Enter Caroline’s friend Josh into the picture. Recognizing that the intensive therapy and treatment Caroline requires costs thousands of dollars, he crafts a gofundme page where people can donate to Caroline’s care. I swallow my pride and gratefully accept Josh’s offer to do so (it’s extremely difficult admitting that you may need help as a parent), and Caroline, also happy to potentially take away some of the financial burden from me, posts the gofundme excitedly and mask-free.
And then this happens:
This person’s words made Caroline scramble for her mask. This person made her feel bad and selfish. This person caused Caroline to breakdown into tears and beg for Josh and I to remove the gofundme page. After she picked herself up a bit (mask now tightly affixed again), she reached out to this person and made sure that he was safe and tried to offer support as he is clearly hurting too – that’s just what Caroline does. Broken and in pain, she still made sure this person was ok.
But why does this have to happen? Would anyone say, “if you weren’t so flashy with your diabetes”…or “look at your insta pics, you don’t look like you have coronary artery disease…” no. But, sadly stigma around mental illness still exists and causes so many people to resort to the uncomfortable masks they wear rather than being ridiculed for their honesty. This needs to change. And Caroline, you will be a part of this change because you shared your beautiful face – mask-free.
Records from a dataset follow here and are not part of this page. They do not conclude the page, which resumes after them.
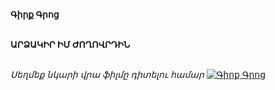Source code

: **Գիրք Գրոց**

\
**ԱՐՁԱԿԻՐ ԻՄ ԺՈՂՈՎՐԴԻՆ**

\
_Սեղմեք նկարի վրա ֆիլմը դիտելու համար_
[![Գիրք Գրոց](https://www.tomsarkgh.am/thumbnails/Photo/bigimage/19/82/08/slug-88219.jpg)](https://www.youtube.com/watch?v=jFTWR_oSq4Y)
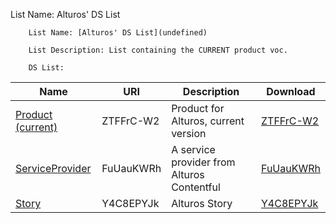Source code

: List Name: Alturos' DS List 
 
        List Name: [Alturos' DS List](undefined) 
 
        List Description: List containing the CURRENT product voc. 
 
        DS List: 

| Name | URI  | Description  | Download  | 
|-------|-----|-------|-------| 
   | [Product (current)](https://semantify.it/ds/ZTFFrC-W2)  | ZTFFrC-W2  | Product for Alturos, current version  | [ZTFFrC-W2](./ZTFFrC-W2.json) |
  | [ServiceProvider](https://semantify.it/ds/FuUauKWRh)  | FuUauKWRh  | A service provider from Alturos Contentful  | [FuUauKWRh](./FuUauKWRh.json) |
  | [Story](https://semantify.it/ds/Y4C8EPYJk)  | Y4C8EPYJk  | Alturos Story  | [Y4C8EPYJk](./Y4C8EPYJk.json) |
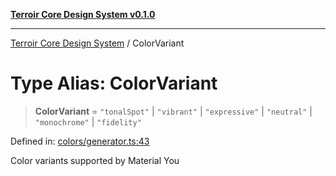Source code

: [**Terroir Core Design System v0.1.0**](../README.md)

***

[Terroir Core Design System](../globals.md) / ColorVariant

# Type Alias: ColorVariant

> **ColorVariant** = `"tonalSpot"` \| `"vibrant"` \| `"expressive"` \| `"neutral"` \| `"monochrome"` \| `"fidelity"`

Defined in: [colors/generator.ts:43](https://github.com/terroir-ds/core/blob/a3f3cd156fc544ddf3040641fcdb94420bfa9e60/lib/colors/generator.ts#L43)

Color variants supported by Material You
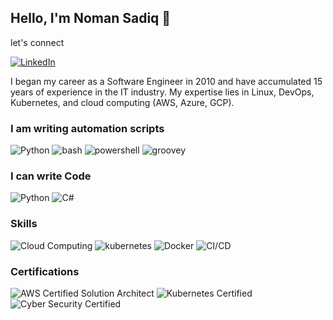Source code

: ## Hello, I'm Noman Sadiq 👋

let's connect

[![LinkedIn](https://img.shields.io/badge/LinkedIn-Profile-blue?style=flat&logo=linkedin)](https://www.linkedin.com/in/nomancs/)

I began my career as a Software Engineer in 2010 and have accumulated 15 years of experience in the IT industry. My expertise lies in Linux, DevOps, Kubernetes, and cloud computing (AWS, Azure, GCP).

### I am writing automation scripts

![Python](https://img.shields.io/badge/Code-python-3776AB?logo=python)
![bash](https://img.shields.io/badge/Code-Bash-4EAA25?logo=gnubash)
![powershell](https://img.shields.io/badge/Code-PowerShell-E74536?logo=powers)
![groovey](https://img.shields.io/badge/Code-Groovy-4298B8?logo=apachegroovy)

### I can write Code

![Python](https://img.shields.io/badge/Code-python-3776AB?logo=python)
![C#](https://img.shields.io/badge/Code-CSharp-512BD4?logo=dotnet)

### Skills

![Cloud Computing](https://img.shields.io/badge/Cloud%20Computing-AWS%2FAzure%2FGoogle-blue?logo=icloud)
![kubernetes](https://img.shields.io/badge/Skill-Kubernetes-326CE5?logo=kubernetes)
![Docker](https://img.shields.io/badge/Skill-Docker-2496ED?logo=docker)
![CI/CD](https://img.shields.io/badge/Skill-CI%2FCD-brightgreen?logo=github-actions)

### Certifications

![AWS Certified Solution Architect](https://img.shields.io/badge/Certification-AWS%20Certified%20Solution%20Architect-yellowgreen?logo=amazon-aws)
![Kubernetes Certified](https://img.shields.io/badge/Certification-Kubernetes%20Certified-orange?logo=kubernetes)
![Cyber Security Certified](https://img.shields.io/badge/Certification-Cyber%20Security%20Certified-red?logo=isc2)



<!--
**nomansadiq11/nomansadiq11** is a ✨ _special_ ✨ repository because its `README.md` (this file) appears on your GitHub profile.

Here are some ideas to get you started:

- 🔭 I’m currently working on DevOps / DevSecOps / Cloud Architect
- 🌱 I’m currently learning ...
- 👯 I’m looking to collaborate on ...
- 🤔 I’m looking for help with ...
- 💬 Ask me about ...
- 📫 How to reach me: ...
- 😄 Pronouns: ...
- ⚡ Fun fact: ...
-->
I am so proud of you.
If you are interested in learning more about Caroline’s GoFundMe, click here.
June 2, 2018 at 10:32 PM
What a courageous, brave, strong beautiful woman!
Trying to remove the stigma by sharing her story only to receive a harsh, cruel post from someone who obviously has no knowledge and understanding of mental illness!
It is the reality of this world when it comes to mental illness.
I had a conversation this past week with someone who said people who attempt suicide are just very weak.
I kindly responded ” this person obviously was in severe pain
no different than someone dying of cancer.
unfortunately “I hear so often”
nobody brings you a casserole or sends you cards or flowers
like they would if you had just been diagnosed with a terminal illness.
However, there is HOPE hhybecause of your brave mother and YOU sharing your story!
you are providing light in the darkness to people all over this country by being diligent in removing the stigma
where there is understanding
there brings empathy, compassion and kindness to all who are suffering with this
you are Both Hero’s in so many people’s lives
you aren’t weak
you are very strong
ignore the ignorant tesponds
what an amazing world this would be
if Kindness, compassion, and empathy was sprinkled all over the world and where judgment
no longer existed
I believe 100 percent that things will change because of your mother and you
I want to acknowledge you’re suffering by saying how very sorry I am
2 I know you will find Who your real friends ate!
it’s gut wrenching but at the same time
it is a gift from God
but alll God is teaching us who are real friends are ” they are gems!